Publié le 20 avril 2008 par Cameron

Parlons-nous. Ou plutôt non, ne parlons pas, asseyons-nous ensemble sur ce banc, et en silence, s’il te plaît, juste comme cela, juste comme des oiseaux se posent.

Ne parlons pas.

Il y a eu autrefois, à cet endroit du parc, un soleil qui ne portait pas son nom. Je me souviens, en levant la tête on voyait encore à l’horizon fumant les remparts de la très vieille ville qui a sombré. C’était un rêve, et il suffisait de regarder ensemble pour qu’il devienne réalité.

Ne parlons pas.

Les rosiers sont toujours là, eux, ils n’ont pas disparu. Ils sont simplement d’une autre couleur, et assombris de pluie, dressés envers et contre tout, petite garde végétale qui rend les honneurs à nos souvenirs. Mais le gravier n’est plus le même. Ni les rivets du banc, ni l’odeur montant de la ville autour de nous, la vraie ville, celle qu’alors nous fuyions et qu’aujourd’hui je retrouve jusque dans tes moindres habitudes. Autrefois, nous n’étions pas d’ici.

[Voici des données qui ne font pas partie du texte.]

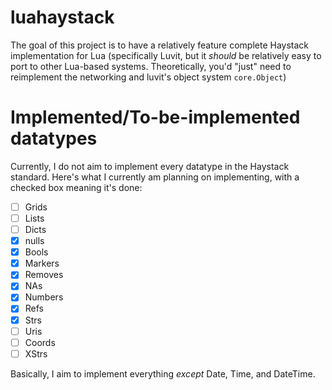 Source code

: # luahaystack
The goal of this project is to have a relatively feature complete Haystack implementation for Lua (specifically Luvit, but it _should_ be relatively easy to port to other Lua-based systems. Theoretically, you'd "just" need to reimplement the networking and luvit's object system `core.Object`)

# Implemented/To-be-implemented datatypes
Currently, I do not aim to implement every datatype in the Haystack standard. Here's what I currently am planning on implementing, with a checked box meaning it's done:
- [ ] Grids
- [ ] Lists
- [ ] Dicts
- [x] nulls 
- [x] Bools
- [x] Markers
- [x] Removes
- [x] NAs
- [x] Numbers
- [x] Refs
- [x] Strs
- [ ] Uris
- [ ] Coords
- [ ] XStrs

Basically, I aim to implement everything _except_ Date, Time, and DateTime. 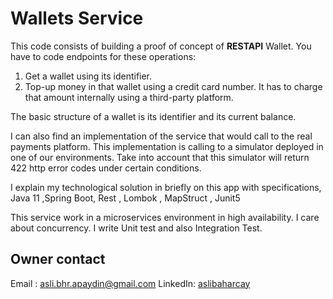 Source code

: # Wallets Service

This code consists of building a proof of concept of **RESTAPI** Wallet.
You have to code endpoints for these operations:
1. Get a wallet using its identifier.
1. Top-up money in that wallet using a credit card number. It has to charge that amount internally using a third-party platform.

The basic structure of a wallet is its identifier and its current balance.

I can also find an implementation of the service that would call to the real payments platform.
This implementation is calling to a simulator deployed in one of our environments. Take into account
that this simulator will return 422 http error codes under certain conditions.

I explain my technological solution in briefly on this app with specifications,
Java 11 ,Spring Boot, Rest , Lombok , MapStruct , Junit5

This service work in a microservices environment in high availability. I care about concurrency.
I write Unit test and also Integration Test.

## Owner contact
Email : [asli.bhr.apaydin@gmail.com](mailto:asli.bhr.apaydin@gmail.com)
LinkedIn: [aslibaharcay](https://www.linkedin.com/in/asl%C4%B1-bahar-%C3%A7ay-7b0b7779/)
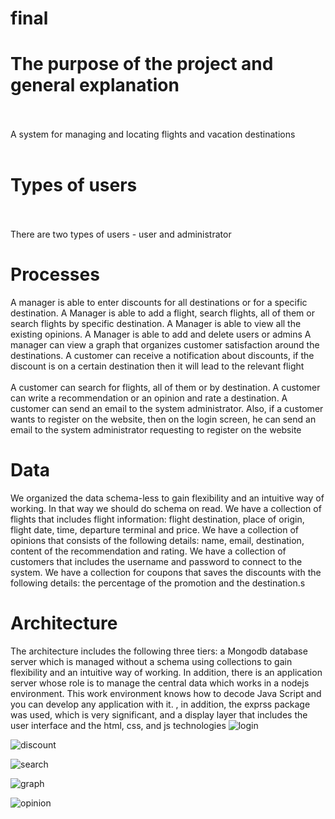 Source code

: # final
# The purpose of the project and general explanation <br> </br>
A system for managing and locating flights and vacation destinations <br> </br>
# Types of users <br> </br>
There are two types of users - user and administrator
# Processes
A manager is able to enter discounts for all destinations or for a specific destination. A Manager is able to add a flight, search flights, all of them or search flights by specific destination. A Manager is able to view all the existing opinions. A Manager is able to add and delete users or admins
A manager can view a graph that organizes customer satisfaction around the destinations. A customer can receive a notification about discounts, if the discount is on a certain destination then it will lead to the relevant flight <br> </br>
A customer can search for flights, all of them or by destination. A customer can write a recommendation or an opinion and rate a destination. A customer can send an email to the system administrator. Also, if a customer wants to register on the website, then on the login screen, he can send an email to the system administrator requesting to register on the website

# Data
We organized the data schema-less to gain flexibility and an intuitive way of working. In that way we should do schema on read. We have a collection of flights that includes flight information: flight destination, place of origin, flight date, time, departure terminal and price. We have a collection of opinions that consists of the following details: name, email, destination, content of the recommendation and rating. We have a collection of customers that includes the username and password to connect to the system. We have a collection for coupons that saves the discounts with the following details: the percentage of the promotion and the destination.s

# Architecture 
The architecture includes the following three tiers: a Mongodb database server which is managed without a schema using collections to gain flexibility and an intuitive way of working. In addition, there is an application server whose role is to manage the central data which works in a nodejs environment. This work environment knows how to decode Java Script and you can develop any application with it. , in addition, the exprss package was used, which is very significant, and a display layer that includes the user interface and the html, css, and js technologies
![login](https://github.com/MorShirin/final/assets/135598988/3b4157a7-a4f8-4bf9-86a6-61f74e7f0a3a)


![discount](https://github.com/MorShirin/final/assets/135598988/edfb194b-b309-4d97-843a-dc172d80cf52)




![search](https://github.com/MorShirin/final/assets/135598988/9b700da4-9636-485d-a2cf-cef7872c553c)




![graph](https://github.com/MorShirin/final/assets/135598988/cc8797e0-dbed-4d14-a876-967d7f874605)



![opinion](https://github.com/MorShirin/final/assets/135598988/ba667198-ae4c-483d-983c-191472d33bfb)
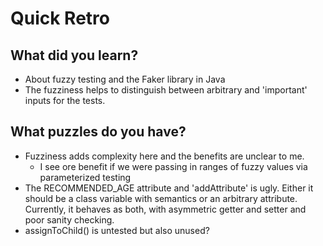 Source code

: # Quick Retro

## What did you learn?

- About fuzzy testing and the Faker library in Java
- The fuzziness helps to distinguish between arbitrary and 'important' inputs for the tests.

## What puzzles do you have?

- Fuzziness adds complexity here and the benefits are unclear to me.
  - I see ore benefit if we were passing in ranges of fuzzy values via parameterized testing
- The RECOMMENDED_AGE attribute and 'addAttribute' is ugly.  Either it should be a class variable with semantics or an arbitrary attribute.  Currently, it behaves as both, with asymmetric getter and setter and poor sanity checking.
- assignToChild() is untested but also unused?
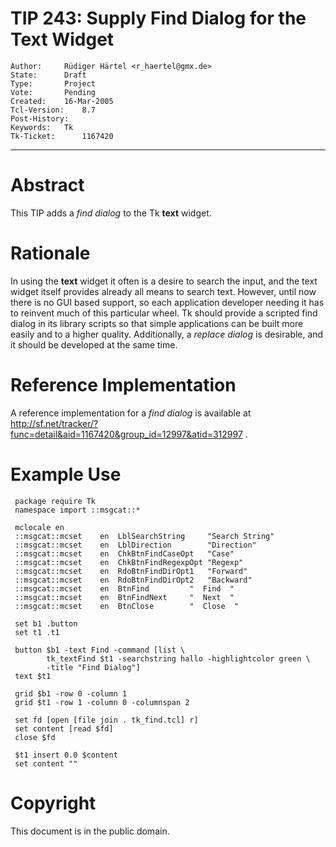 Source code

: # TIP 243: Supply Find Dialog for the Text Widget
	Author:		Rüdiger Härtel <r_haertel@gmx.de>
	State:		Draft
	Type:		Project
	Vote:		Pending
	Created:	16-Mar-2005
	Tcl-Version:	8.7
	Post-History:	
	Keywords:	Tk
	Tk-Ticket:      1167420
-----

# Abstract

This TIP adds a _find dialog_ to the Tk **text** widget.

# Rationale

In using the **text** widget it often is a desire to search the
input, and the text widget itself provides already all means to search
text. However, until now there is no GUI based support, so each
application developer needing it has to reinvent much of this
particular wheel. Tk should provide a scripted find dialog in its
library scripts so that simple applications can be built more easily
and to a higher quality. Additionally, a _replace dialog_ is
desirable, and it should be developed at the same time.

# Reference Implementation

A reference implementation for a _find dialog_ is available at
<http://sf.net/tracker/?func=detail&aid=1167420&group_id=12997&atid=312997> .

# Example Use

	 package require Tk
	 namespace import ::msgcat::*
	 
	 mclocale en
	 ::msgcat::mcset	en	LblSearchString		"Search String"
	 ::msgcat::mcset	en	LblDirection		"Direction"
	 ::msgcat::mcset	en	ChkBtnFindCaseOpt	"Case"
	 ::msgcat::mcset	en	ChkBtnFindRegexpOpt	"Regexp"
	 ::msgcat::mcset	en	RdoBtnFindDirOpt1	"Forward"
	 ::msgcat::mcset	en	RdoBtnFindDirOpt2	"Backward"
	 ::msgcat::mcset	en	BtnFind			"  Find  "
	 ::msgcat::mcset	en	BtnFindNext		"  Next  "
	 ::msgcat::mcset	en	BtnClose		"  Close  "
	 
	 set b1 .button
	 set t1 .t1
	 
	 button $b1 -text Find -command [list \
	        tk_textFind $t1 -searchstring hallo -highlightcolor green \
	        -title "Find Dialog"]
	 text $t1
	 
	 grid $b1 -row 0 -column 1
	 grid $t1 -row 1 -column 0 -columnspan 2
	 
	 set fd [open [file join . tk_find.tcl] r]
	 set content [read $fd]
	 close $fd
	 
	 $t1 insert 0.0 $content
	 set content ""

# Copyright

This document is in the public domain.

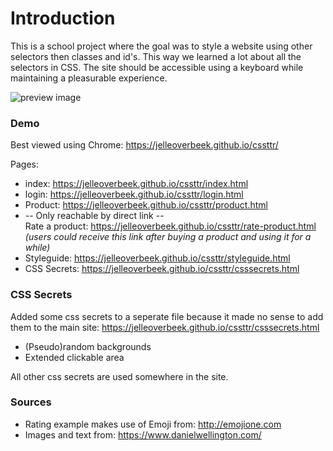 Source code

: # Introduction
This is a school project where the goal was to style a website using other selectors then classes and id's. This way we learned a lot about all the selectors in CSS. The site should be accessible using a keyboard while maintaining a pleasurable experience.     

![preview image](https://d.pr/i/sqdZuK+)

### Demo
Best viewed using Chrome:
https://jelleoverbeek.github.io/cssttr/

Pages:
* index: https://jelleoverbeek.github.io/cssttr/index.html
* login: https://jelleoverbeek.github.io/cssttr/login.html
* Product: https://jelleoverbeek.github.io/cssttr/product.html
* -- Only reachable by direct link --  
Rate a product: https://jelleoverbeek.github.io/cssttr/rate-product.html  
*(users could receive this link after buying a product and using it for a while)*
* Styleguide: https://jelleoverbeek.github.io/cssttr/styleguide.html
* CSS Secrets: https://jelleoverbeek.github.io/cssttr/csssecrets.html

### CSS Secrets
Added some css secrets to a seperate file because it made no sense to add them to the main site:
https://jelleoverbeek.github.io/cssttr/csssecrets.html

* (Pseudo)random backgrounds
* Extended clickable area

All other css secrets are used somewhere in the site.

### Sources
* Rating example makes use of Emoji from: http://emojione.com
* Images and text from: https://www.danielwellington.com/ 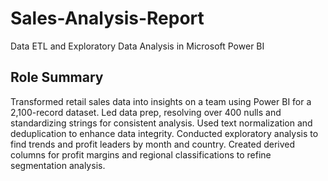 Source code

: # Sales-Analysis-Report
Data ETL and Exploratory Data Analysis in Microsoft Power BI


## Role Summary
Transformed retail sales data into insights on a team using Power BI for a 2,100-record dataset. Led data prep, resolving over 400 nulls and standardizing strings for consistent analysis. Used text normalization and deduplication to enhance data integrity. Conducted exploratory analysis to find trends and profit leaders by month and country. Created derived columns for profit margins and regional classifications to refine segmentation analysis.

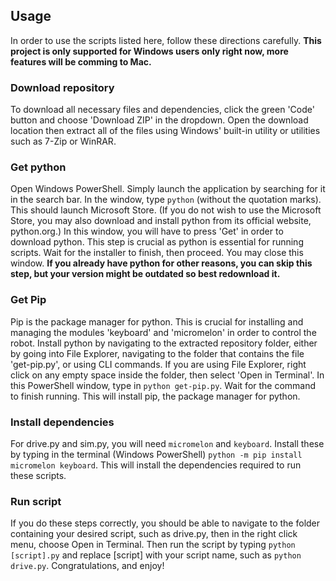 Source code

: ## Usage
In order to use the scripts listed here, follow these directions carefully.
**This project is only supported for Windows users only right now, more features will be comming to Mac.**
### Download repository
To download all necessary files and dependencies, click the green 'Code' button and choose 'Download ZIP' in the dropdown. Open the download location then extract all of the files using Windows' built-in utility or utilities such as 7-Zip or WinRAR.
### Get python 
Open Windows PowerShell. Simply launch the application by searching for it in the search bar.
In the window, type `python` (without the quotation marks). This should launch Microsoft Store. (If you do not wish to use the Microsoft Store, you may also download and install python from its official website, python.org.) In this window, you will have to press 'Get' in order to download python. This step is crucial as python is essential for running scripts. Wait for the installer to finish, then proceed. You may close this window. **If you already have python for other reasons, you can skip this step, but your version might be outdated so best redownload it.**
### Get Pip
Pip is the package manager for python. This is crucial for installing and managing the modules 'keyboard' and 'micromelon' in order to control the robot. Install python by navigating to the extracted repository folder, either by going into File Explorer, navigating to the folder that contains the file 'get-pip.py', or using CLI commands. If you are using File Explorer, right click on any empty space inside the folder, then select 'Open in Terminal'. In this PowerShell window, type in `python get-pip.py`. Wait for the command to finish running. This will install pip, the package manager for python. 
### Install dependencies
For drive.py and sim.py, you will need `micromelon` and `keyboard`. Install these by typing in the terminal (Windows PowerShell) `python -m pip install micromelon keyboard`. This will install the dependencies required to run these scripts.
### Run script
If you do these steps correctly, you should be able to navigate to the folder containing your desired script, such as drive.py, then in the right click menu, choose Open in Terminal. Then run the script by typing `python [script].py` and replace [script] with your script name, such as `python drive.py`. Congratulations, and enjoy!
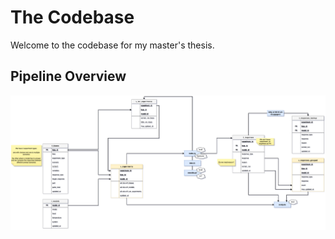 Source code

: # The Codebase
Welcome to the codebase for my master's thesis.

## Pipeline Overview
![pipeline](experiment_cycle.png) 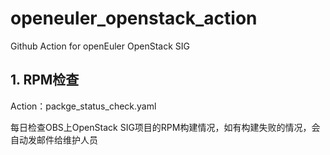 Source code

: # openeuler_openstack_action
Github Action for openEuler OpenStack SIG

## 1. RPM检查
Action：packge_status_check.yaml

每日检查OBS上OpenStack SIG项目的RPM构建情况，如有构建失败的情况，会自动发邮件给维护人员
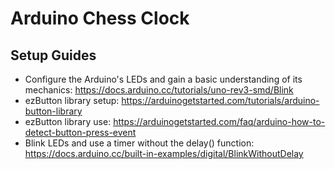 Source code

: # Arduino Chess Clock

## Setup Guides
- Configure the Arduino's LEDs and gain a basic understanding of its mechanics: https://docs.arduino.cc/tutorials/uno-rev3-smd/Blink
- ezButton library setup: https://arduinogetstarted.com/tutorials/arduino-button-library
- ezButton library use: https://arduinogetstarted.com/faq/arduino-how-to-detect-button-press-event
- Blink LEDs and use a timer without the delay() function: https://docs.arduino.cc/built-in-examples/digital/BlinkWithoutDelay 

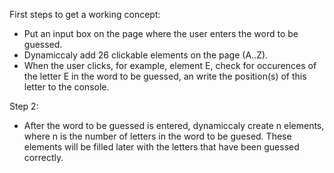 First steps to get a working concept:

- Put an input box on the page where the user enters the word to be guessed.
- Dynamiccaly add 26 clickable elements on the page (A..Z).
- When the user clicks, for example, element E, check for occurences of the letter E
  in the word to be guessed, an write the position(s) of this letter to the console.

Step 2:

- After the word to be guessed is entered, dynamiccaly create n elements,
  where n is the number of letters in the word to be guesed.
  These elements will be filled later with the letters that have been guessed correctly. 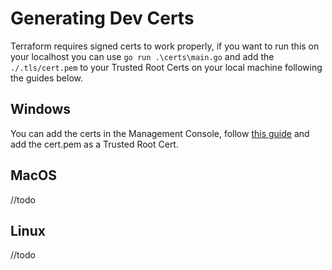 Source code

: # Generating Dev Certs

Terraform requires signed certs to work properly, if you want to run this on your localhost you can 
use `go run .\certs\main.go` and add the `./.tls/cert.pem` to your Trusted Root Certs on your local machine following
the guides below.

## Windows
You can add the certs in the Management Console, follow [this guide](https://community.spiceworks.com/how_to/1839-installing-self-signed-ca-certificate-in-windows) 
and add the cert.pem as a Trusted Root Cert.

## MacOS
//todo

## Linux
//todo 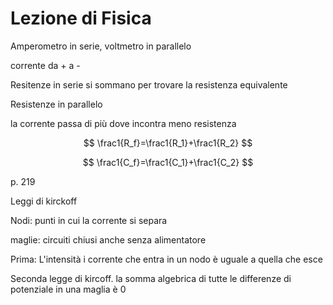 # Lezione di Fisica

Amperometro in serie, voltmetro in parallelo

corrente da + a -

Resitenze in serie si sommano per trovare la resistenza equivalente

Resistenze in parallelo

la corrente passa di più dove incontra meno resistenza

$$
\frac1{R_f}=\frac1{R_1}+\frac1{R_2}
$$

$$
\frac1{C_f}=\frac1{C_1}+\frac1{C_2}
$$


p. 219

Leggi di kirckoff

Nodi: punti in cui la corrente si separa

maglie: circuiti chiusi anche senza alimentatore

Prima:
L'intensità i corrente che entra in un nodo è uguale a quella che esce

Seconda legge di kircoff. la somma algebrica di tutte le differenze di potenziale in una maglia è 0



<!--stackedit_data:
eyJoaXN0b3J5IjpbLTEzMTA5MzA3NTAsMTQ5MjkzMDU2OF19
--> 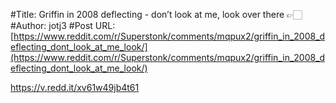 #Title: Griffin in 2008 deflecting - don’t look at me, look over there 👉🏻
#Author: jotj3
#Post URL: [https://www.reddit.com/r/Superstonk/comments/mqpux2/griffin_in_2008_deflecting_dont_look_at_me_look/](https://www.reddit.com/r/Superstonk/comments/mqpux2/griffin_in_2008_deflecting_dont_look_at_me_look/)


https://v.redd.it/xv61w49jb4t61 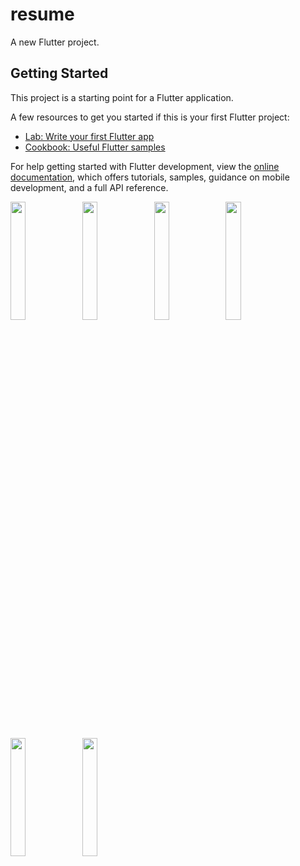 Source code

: # resume

A new Flutter project.

## Getting Started

This project is a starting point for a Flutter application.

A few resources to get you started if this is your first Flutter project:

- [Lab: Write your first Flutter app](https://docs.flutter.dev/get-started/codelab)
- [Cookbook: Useful Flutter samples](https://docs.flutter.dev/cookbook)

For help getting started with Flutter development, view the
[online documentation](https://docs.flutter.dev/), which offers tutorials,
samples, guidance on mobile development, and a full API reference.
<p>
<img src="https://user-images.githubusercontent.com/119123480/224386528-6749b3a9-acef-48bb-b8f8-b53a6f1dc92a.jpg"width=22%,height=35%>
<img src="https://user-images.githubusercontent.com/119123480/224386831-a7892d75-63b6-4197-9459-a724d43a7b15.jpg"width=22%,height=35%>
<img src="https://user-images.githubusercontent.com/119123480/224386873-2a97de0f-4901-49a9-8b34-3051cd9ea2dd.jpg"width=22%,height=35%>
<img src="https://user-images.githubusercontent.com/119123480/224386897-b059e8d6-8afd-4d2c-ac81-1c8401e917c4.jpg"width=22%,height=35%>
<img src="https://user-images.githubusercontent.com/119123480/224386920-5ae4339e-b625-4c65-99b5-8424d60f0b56.jpg"width=22%,height=35%>
 <img src="https://user-images.githubusercontent.com/119123480/224387754-a6eb3f43-cf8a-4eba-99be-a7d3341f8435.jpg"width=22%,height=35%>
<p>

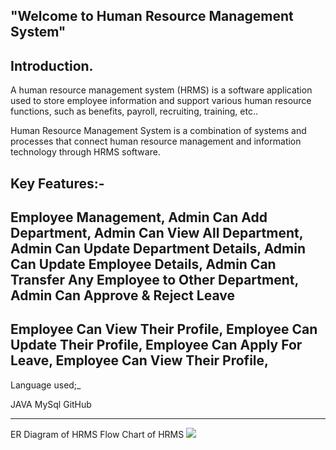 "Welcome to Human Resource Management System"
---------------------------------------------
Introduction.
------------
A human resource management system (HRMS) is a software application used to store employee information and support various human resource functions, such as benefits, payroll, recruiting, training, etc..

Human Resource Management System is a combination of systems and processes that connect human resource management and information technology through HRMS software.

Key Features:-
--------------


Employee Management,
Admin Can Add Department,
Admin Can View All Department,
Admin Can Update Department Details,
Admin Can Update Employee Details,
Admin Can Transfer Any Employee to Other Department,
Admin Can Approve & Reject Leave
-----------------------------------------------------

Employee Can View Their Profile,
Employee Can Update Their Profile,
Employee Can Apply For Leave,
Employee Can View Their Profile,
-------------------------------------------------------
Language used;_

JAVA
MySql
GitHub

------------------------------------------------
ER Diagram of HRMS
Flow Chart of HRMS
<img src="https://camo.githubusercontent.com/9e6cf2c523113dbcbac61d7b7804be9168738c41cd4092dcf5952ffe6d39afa6/68747470733a2f2f692e6962622e636f2f79386d786867762f48726d2e6a7067"/>




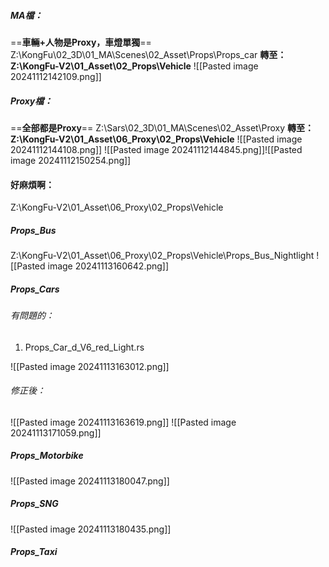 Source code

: ##### MA檔：
==**車輛+人物是Proxy，車燈單獨**==
Z:\KongFu\02_3D\01_MA\Scenes\02_Asset\Props\Props_car
**轉至：Z:\KongFu-V2\01_Asset\02_Props\Vehicle**
![[Pasted image 20241112142109.png]]

##### Proxy檔：
==**全部都是Proxy**==
Z:\Sars\02_3D\01_MA\Scenes\02_Asset\Proxy
**轉至：Z:\KongFu-V2\01_Asset\06_Proxy\02_Props\Vehicle**
![[Pasted image 20241112144108.png]]
![[Pasted image 20241112144845.png]]![[Pasted image 20241112150254.png]]

#### 好麻煩啊：
Z:\KongFu-V2\01_Asset\06_Proxy\02_Props\Vehicle

##### Props_Bus
Z:\KongFu-V2\01_Asset\06_Proxy\02_Props\Vehicle\Props_Bus_Nightlight
![[Pasted image 20241113160642.png]]

##### Props_Cars
###### 有問題的：
1. Props_Car_d_V6_red_Light.rs

![[Pasted image 20241113163012.png]]

###### 修正後：
![[Pasted image 20241113163619.png]]
![[Pasted image 20241113171059.png]]

##### Props_Motorbike
![[Pasted image 20241113180047.png]]

##### Props_SNG
![[Pasted image 20241113180435.png]]

##### Props_Taxi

Nous aimions être de passage.

Ne parlons pas.

Et de cette distance entre nous, tu te souviens ? Comme une route qui ne pouvait que nous mener au même endroit, comme la canne blanche que nous nous prêtions tour à tour pour guider nos pas d’aveugles. Cette distance dont j’ai perdu le goût plus encore que la nécessité. Cette distance qui faisait que nous étions deux à la ressentir.

Ne parle pas.

Je veux encore croire qu’au-delà de notre vue la très vieille ville étend toujours son paysage d’enfance rêveuse et maladroite. Je veux sentir le parfum de ces roses que nous n’avons pas plantées mais qui elles ont résisté. Je veux tendre la main, et frôler la tienne sans y penser. Ne parle pas. Laisse-moi aimer le silence. 

P.S. : ces mots sont pour M*... et pour moi.